RISC-V: Disallow poly (1,1) VLA SLP interleave vectorization
Checks
Commit Message
This patch fixes all following ICE in zve64d:
FAIL: gcc.dg/vect/pr71259.c -flto -ffat-lto-objects (internal compiler error: in SET_TYPE_VECTOR_SUBPARTS, at tree.h:4248)
FAIL: gcc.dg/vect/pr71259.c -flto -ffat-lto-objects (test for excess errors)
FAIL: gcc.dg/vect/vect-alias-check-14.c (internal compiler error: in SET_TYPE_VECTOR_SUBPARTS, at tree.h:4248)
FAIL: gcc.dg/vect/vect-alias-check-14.c (test for excess errors)
FAIL: gcc.dg/vect/vect-alias-check-14.c -flto -ffat-lto-objects (internal compiler error: in SET_TYPE_VECTOR_SUBPARTS, at tree.h:4248)
FAIL: gcc.dg/vect/vect-alias-check-14.c -flto -ffat-lto-objects (test for excess errors)
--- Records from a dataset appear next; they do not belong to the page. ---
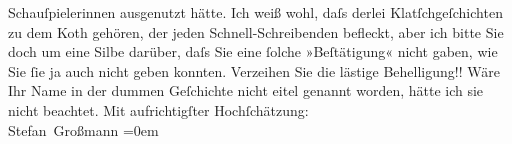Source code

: \begin{ledgroupsized}[t]{13cm}
                    Schauſpielerinnen ausgenutzt hätte.\pend
           \pstart
           Ich weiß wohl, daſs derlei Klatſchgeſchichten zu dem Koth gehören, der jeden
                    Schnell-Schreibenden befleckt, aber ich bitte Sie doch um eine Silbe darüber,
                    daſs Sie eine ſolche »Beſtätigung« nicht gaben, wie Sie ſie ja auch nicht geben
                    konnten.\pend
           \pstart
           Verzeihen Sie die lästige Behelligung!! Wäre Ihr Name in der dummen Geſchichte
                    nicht eitel genannt worden, hätte ich sie nicht beachtet.\pend
           \pstart
           Mit aufrichtigſter Hochſchätzung:{\\[\baselineskip]}\spacefill\mbox{Stefan Großmann}\pend
           \leftskip=0em{}\endnumbering{}\end{ledgroupsized}  \newcommand{\dateiname}{L02005}\newcommand{\titel}{Stefan Großmann an Arthur Schnitzler, [7.] 2. 1911}\newcommand{\editorInnen}{Martin Anton Müller und Gerd-Hermann Susen}
      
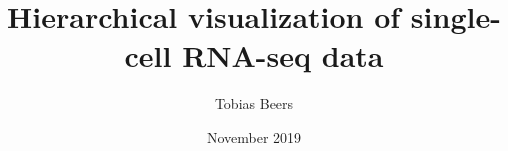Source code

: \documentclass{article}
\title{Hierarchical visualization of single-cell RNA-seq data}
\author{Tobias Beers}
\date{November 2019}
\begin{document}
\glsaddall

\maketitle

\tableofcontents








\end{document}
FAIL: gcc.dg/vect/vect-alias-check-9.c (internal compiler error: in SET_TYPE_VECTOR_SUBPARTS, at tree.h:4248)
FAIL: gcc.dg/vect/vect-alias-check-9.c (test for excess errors)
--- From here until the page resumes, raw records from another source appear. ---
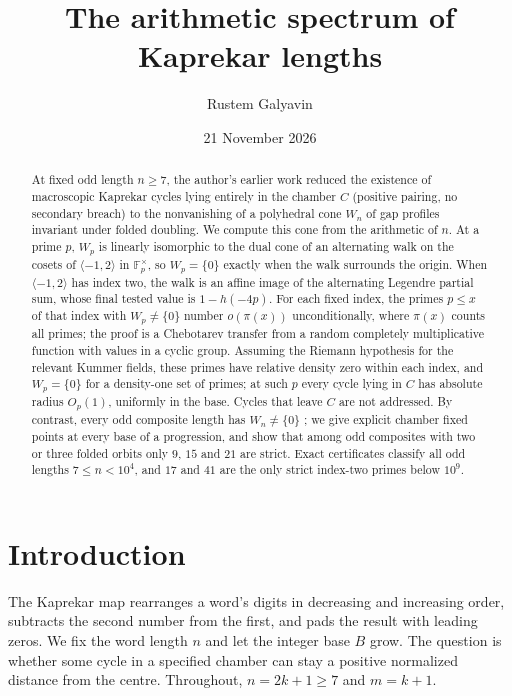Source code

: \documentclass[11pt,reqno]{amsart}
\title[The arithmetic spectrum of Kaprekar lengths]{The arithmetic spectrum of Kaprekar lengths}
\author{Rustem Galyavin}
\date{21 November 2026}
\newcommand{\F}{\mathbb F}
\begin{document}
\raggedbottom
\begin{abstract}
At fixed odd length \(n\ge7\), the author's earlier work \cite{G10} reduced the existence of macroscopic Kaprekar cycles lying entirely in the chamber \(C\) (positive pairing, no secondary breach) to the nonvanishing of a polyhedral cone \(W_n\) of gap profiles invariant under folded doubling. We compute this cone from the arithmetic of \(n\). At a prime \(p\), \(W_p\) is linearly isomorphic to the dual cone of an alternating walk on the cosets of \(\langle-1,2\rangle\) in \(\F_p^\times\), so \(W_p=\{0\}\) exactly when the walk surrounds the origin. When \(\langle-1,2\rangle\) has index two, the walk is an affine image of the alternating Legendre partial sum, whose final tested value is \(1-h(-4p)\). For each fixed index, the primes \(p\le x\) of that index with \(W_p\ne\{0\}\) number \(o(\pi(x))\) unconditionally, where \(\pi(x)\) counts all primes; the proof is a Chebotarev transfer from a random completely multiplicative function with values in a cyclic group. Assuming the Riemann hypothesis for the relevant Kummer fields, these primes have relative density zero within each index, and \(W_p=\{0\}\) for a density-one set of primes; at such \(p\) every cycle lying in \(C\) has absolute radius \(O_p(1)\), uniformly in the base. Cycles that leave \(C\) are not addressed. By contrast, every odd composite length has \(W_n\ne\{0\}\) \cite{G10}; we give explicit chamber fixed points at every base of a progression, and show that among odd composites with two or three folded orbits only \(9\), \(15\) and \(21\) are strict. Exact certificates classify all odd lengths \(7\le n<10^4\), and \(17\) and \(41\) are the only strict index-two primes below \(10^9\).
\end{abstract}
\maketitle

\section{Introduction}
The Kaprekar map rearranges a word's digits in decreasing and increasing order, subtracts the second number from the first, and pads the result with leading zeros. We fix the word length \(n\) and let the integer base \(B\) grow. The question is whether some cycle in a specified chamber can stay a positive normalized distance from the centre. Throughout, \(n=2k+1\ge7\) and \(m=k+1\).
\end{document}
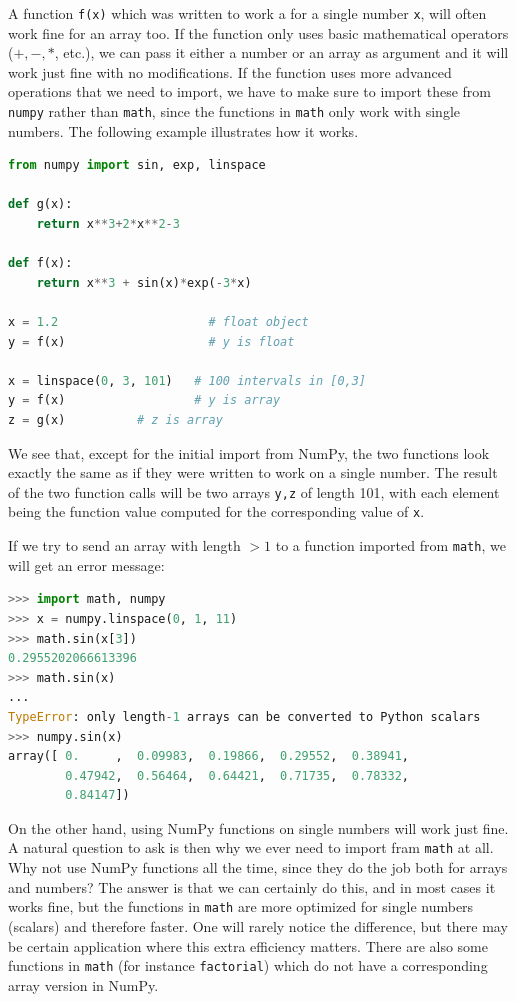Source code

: \documentclass[graybox,envcountchap,sectrefs,final]{svmonodo}
\begin{document}
A function \texttt{f(x)} which was written to work a for a single number \texttt{x}, will often work fine for an array too.
If the function only uses basic mathematical operators ($+,-,*$, etc.), we can pass it either a number or an array as
argument and it will work just fine with no modifications. If the function uses more advanced operations that we
need to import, we have to make sure to import these from \texttt{numpy} rather than \texttt{math}, since the functions in
\texttt{math} only work with single numbers. The following example illustrates how it works.
\begin{lstlisting}[language=Python,style=blue1]
from numpy import sin, exp, linspace

def g(x):
    return x**3+2*x**2-3

def f(x):
    return x**3 + sin(x)*exp(-3*x)

x = 1.2                     # float object
y = f(x)                    # y is float

x = linspace(0, 3, 101)   # 100 intervals in [0,3]
y = f(x)                  # y is array
z = g(x)		  # z is array
\end{lstlisting}
We see that, except for the initial import from NumPy, the two functions look exactly the same as if they were
written to work on a single number. The result of the two function calls will be two arrays \texttt{y,z} of length 101,
with each element being the function value computed for the corresponding value of \texttt{x}.

If we try to send an array with length $>1$ to a function imported from \texttt{math}, we will get an error message:
\begin{lstlisting}[language=Python,style=blue1]
>>> import math, numpy
>>> x = numpy.linspace(0, 1, 11)
>>> math.sin(x[3])
0.2955202066613396
>>> math.sin(x)
...
TypeError: only length-1 arrays can be converted to Python scalars
>>> numpy.sin(x)
array([ 0.     ,  0.09983,  0.19866,  0.29552,  0.38941,
        0.47942,  0.56464,  0.64421,  0.71735,  0.78332,
        0.84147])
\end{lstlisting}
On the other hand, using NumPy functions on single numbers will work just fine. A natural question to ask is then why
we ever need to import fram \texttt{math} at all. Why not  use NumPy functions all the time, since they do the job both
for arrays and numbers? The answer is that we can certainly do this, and in most cases it works fine,
but the functions
in \texttt{math} are more optimized for single numbers (scalars) and therefore faster. One will rarely notice the
difference, but there may be certain application where this extra efficiency matters. There are also some
functions in \texttt{math} (for instance \texttt{factorial}) which do not have a corresponding array version in NumPy.
\end{document}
FAIL: gcc.dg/vect/vect-alias-check-9.c -flto -ffat-lto-objects (internal compiler error: in SET_TYPE_VECTOR_SUBPARTS, at tree.h:4248)
FAIL: gcc.dg/vect/vect-alias-check-9.c -flto -ffat-lto-objects (test for excess errors)
FAIL: gcc.dg/vect/vect-cond-arith-6.c (internal compiler error: in SET_TYPE_VECTOR_SUBPARTS, at tree.h:4248)
FAIL: gcc.dg/vect/vect-cond-arith-6.c (test for excess errors)
FAIL: gcc.dg/vect/vect-cond-arith-6.c -flto -ffat-lto-objects (internal compiler error: in SET_TYPE_VECTOR_SUBPARTS, at tree.h:4248)
FAIL: gcc.dg/vect/vect-cond-arith-6.c -flto -ffat-lto-objects (test for excess errors)
FAIL: gcc.dg/vect/vect-gather-5.c (internal compiler error: in SET_TYPE_VECTOR_SUBPARTS, at tree.h:4248)
FAIL: gcc.dg/vect/vect-gather-5.c (test for excess errors)
FAIL: gcc.dg/vect/vect-gather-5.c -flto -ffat-lto-objects (internal compiler error: in SET_TYPE_VECTOR_SUBPARTS, at tree.h:4248)
FAIL: gcc.dg/vect/vect-gather-5.c -flto -ffat-lto-objects (test for excess errors)
poly size (1, 1) vectors can not be allowed to interleave VLA SLP since interleave VLA SLP suppose VF at least hold 2 elements,
whereas, poly size (1,1) may possible only have 1 element.
PR target/112694
gcc/ChangeLog:
* config/riscv/riscv-v.cc (expand_vec_perm_const): Disallow poly size (1, 1) VLA SLP.
gcc/testsuite/ChangeLog:
* gcc.target/riscv/rvv/autovec/pr112694-2.c: New test.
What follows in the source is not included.